Give again, exactly, every line of the entries below from the one that has "<font size=150>" to the last.

╭─ EXERCISE DATA

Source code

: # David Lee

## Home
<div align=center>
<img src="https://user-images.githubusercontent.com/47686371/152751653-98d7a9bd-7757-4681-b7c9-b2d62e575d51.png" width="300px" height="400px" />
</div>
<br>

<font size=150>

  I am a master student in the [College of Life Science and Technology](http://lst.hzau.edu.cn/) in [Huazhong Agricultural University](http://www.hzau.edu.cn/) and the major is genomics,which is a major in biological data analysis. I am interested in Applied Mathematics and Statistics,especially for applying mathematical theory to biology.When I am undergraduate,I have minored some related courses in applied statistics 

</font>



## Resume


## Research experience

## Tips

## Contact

╰─

| EXERCISE SOLUTION |
<font size=150>

  I am a master student in the [College of Life Science and Technology](http://lst.hzau.edu.cn/) in [Huazhong Agricultural University](http://www.hzau.edu.cn/) and the major is genomics,which is a major in biological data analysis. I am interested in Applied Mathematics and Statistics,especially for applying mathematical theory to biology.When I am undergraduate,I have minored some related courses in applied statistics 

</font>



## Resume


## Research experience

## Tips

## Contact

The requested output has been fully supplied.